Getting started with Performance Tuning of Mellanox adapters

Version 5

    This post supply the todo list when starting to debug performance issues related to Mellanox adapters.




    Hardware Setup

    1. Get your BIOS configured to highest performance, refer to the server BIOS documentation and see here as well:


    2. Use proper PCIe generation that suit the adapter. In most cases you will need to use:

    • PCIe Gen3
    • Speed 8GT/s
    • Width x8 or x16 (depends on the speed).


    Note: if available x16 slots could be useful for x8 adapters as it benefit from additional buffers allocated by the CPU.


    To learn more about the PCIe performance See Understanding PCIe Configuration for Maximum Performance and click here.


    3. Make sure you understand the motherboard architecture and NUMA configuration of the server.

    For the relevant application use the CPU cores directly connected to the relevant PCIe bus used by Mellanox adapter. See Understanding NUMA Node for Performance Benchmarks.

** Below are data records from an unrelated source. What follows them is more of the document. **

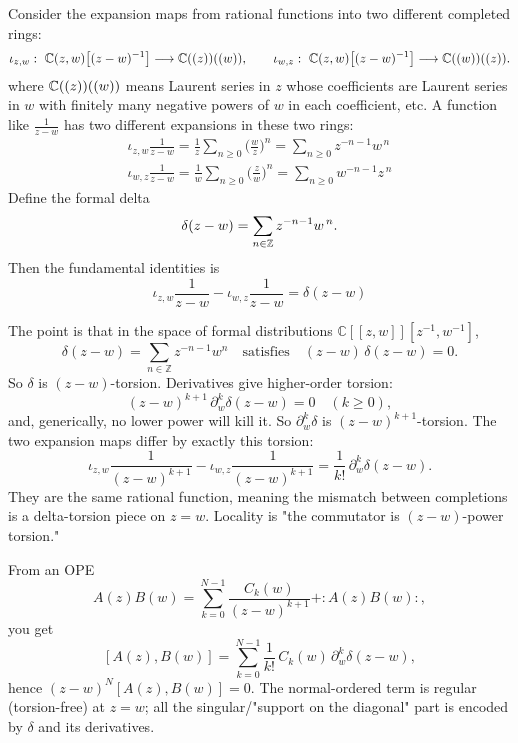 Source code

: \documentclass[12pt]{article}
\begin{document}
\begin{remark}
     Consider the expansion maps from rational functions into two different completed rings:
    \[
        \iota_{z,w}:\ \C(z,w)\!\left[(z-w)^{-1}\right]\longrightarrow \C((z))((w)),
        \qquad
        \iota_{w,z}:\ \C(z,w)\!\left[(z-w)^{-1}\right]\longrightarrow \C((w))((z)).
    \] where \( \mathbb{C}((z))((w)) \) means Laurent series in $z$ whose coefficients are Laurent series in $w$ with finitely many negative powers of $w$ in each coefficient, etc. A function like \( \frac{1}{z-w} \) has two different expansions in these two rings: \begin{align*}
        \iota_{z,w}\frac{1}{z-w}
        = \frac{1}{z}\sum_{n\ge0}\Big(\frac{w}{z}\Big)^n
        = \sum_{n\ge0} z^{-n-1} w^{\,n} \\
        \iota_{w,z}\frac{1}{z-w}
        = \frac{1}{w}\sum_{n\ge0}\Big(\frac{z}{w}\Big)^n
        = \sum_{n\ge0} w^{-n-1} z^{\,n}
    \end{align*}
    Define the formal delta
    \[
        \delta(z-w)=\sum_{n\in\mathbb{Z}} z^{-n-1}w^{\,n}.
    \]
    Then the fundamental identities is
    \[
        \iota_{z,w}\frac{1}{z-w}-\iota_{w,z}\frac{1}{z-w}= \delta(z-w)
    \]
\end{remark}
The point is that in the space of formal distributions $\mathbb{C}[[z,w]][z^{-1},w^{-1}]$,
\[
    \delta(z-w)=\sum_{n\in\mathbb{Z}} z^{-n-1}w^n
    \quad\text{satisfies}\quad
    (z-w)\,\delta(z-w)=0.
\]
So $\delta$ is $(z-w)$-torsion. Derivatives give higher-order torsion:
\[
    (z-w)^{k+1}\,\partial_w^k\delta(z-w)=0\quad(k\ge0),
\]
and, generically, no lower power will kill it. So $\partial_w^k\delta$ is $(z-w)^{k+1}$-torsion. The two expansion maps differ by exactly this torsion:
\[
    \iota_{z,w}\frac{1}{(z-w)^{k+1}}-\iota_{w,z}\frac{1}{(z-w)^{k+1}}
    =\frac{1}{k!}\,\partial_w^k\delta(z-w).
\]
They are the same rational function, meaning the mismatch between completions is a delta-torsion piece on $z=w$. Locality is "the commutator is $(z-w)$-power torsion."

From an OPE
\[
    A(z)B(w)=\sum_{k=0}^{N-1}\frac{C_k(w)}{(z-w)^{k+1}}+ :A(z)B(w):,
\]
you get
\[
    [A(z),B(w)]=\sum_{k=0}^{N-1}\frac{1}{k!}\,C_k(w)\,\partial_w^k\delta(z-w),
\]
hence $(z-w)^N[A(z),B(w)]=0$. The normal-ordered term is regular (torsion-free) at $z=w$; all the singular/"support on the diagonal" part is encoded by $\delta$ and its derivatives.
\end{document}
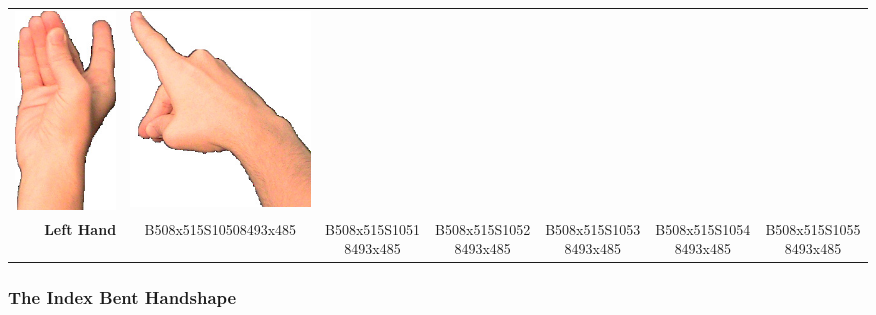 \documentclass{article}
\begin{document}
\begin{center}
\begin{tabular}{r*{6}{c}}
\includegraphics[scale=0.1]{images/01-03-5.jpg}&
\includegraphics[scale=0.1]{images/01-03-6.jpg}\\
\textbf{Left Hand}&
B508x515S10508493x485&
B508x515S10518493x485&
B508x515S10528493x485&
B508x515S10538493x485&
B508x515S10548493x485&
B508x515S10558493x485\\
\end{tabular}
\end{center}

\subsubsection{The Index Bent Handshape}
\end{document}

    4. For high performance it is recommended to use the highest memory speed with fewest DIMMs and populate all memory channels for every CPU installed.


    5. It is recommended to disable system profilers and stop all monitoring tools while running performance benchmarks (such as sysstat, vmstat, iostat, mpstat, dstat, etc). Those tools use host’s resources, hence running them in parallel to benchmark jobs may affect the performance in various degrees based on the traffic type and/or pattern, and the nature of the benchmark.


    6. For benchmark testing, make sure that you bypass the local cache (write directly to memory), see HowTo Bypass Local Cache (disable tx-nocache-copy).


    OS and Driver Configuration

    1.For benchmark reasons, close unnecessary applications/processes/services that might consume CPU when running the benchmark (e.g. sysstat, vmstat, iostat, mpstat and others).


    2. Use mlnx_tune for automatic tuning of the server. For more info, refer to HowTo Tune Your Linux Server for Best Performance Using the mlnx_tune Tool.